Double act Jeremy Rolston and Kade Nightingale have the late night comedy slot at the BATS Out of Site venue (corner of Cuba and Dixon streets). Don't be misled by the ‘late night' handle though, PANIC! is not risqué in the slightest, it is a one hour variety show from two very engaging and likeable performers.
Nightingale is a gangling comedian with a deadpan delivery style, striking a balance between physical and spoken comedy, whilst Rolston is a cheery bloke who does magic tricks and has a bit of a chat.
The structure is sketchy – a little bit of back and forth banter between the pair on the subject of human PANIC, before separate slots on stage. Nightingale relates anecdotal material with a perfectly pitched degree of under emphasis that always finds the laugh. His serious style, in combination with previously mentioned limberness and expressive face, make for an onstage persona that usually hits the mark.

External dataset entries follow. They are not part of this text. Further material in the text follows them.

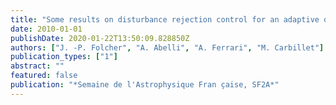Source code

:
 ```yaml
---
title: "Some results on disturbance rejection control for an adaptive optics system"
date: 2010-01-01
publishDate: 2020-01-22T13:50:09.828850Z
authors: ["J. -P. Folcher", "A. Abelli", "A. Ferrari", "M. Carbillet"]
publication_types: ["1"]
abstract: ""
featured: false
publication: "*Semaine de l'Astrophysique Fran ̧caise, SF2A*"
---
```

Rolston, on the other hand, does magic tricks and sleight of hand, but with such likeable stage presence and a regular everyday bloke patter that you don't feel like you have been Derren Brown-ed or David Copperfield-ed – more like someone nice has played a bit of a joke on you. He is a competent magician, but his sections are carried by charm over content.
There are plenty of lovely moments – and a pas de deux between the two at the end is a highlight, drawing the biggest crowd reaction.
While there are moments of self-consciousness, and at times it feels like they are trying too hard, these are a performers with lots of potential, and lots of charisma. The show is funny and in places sweet. Enjoy.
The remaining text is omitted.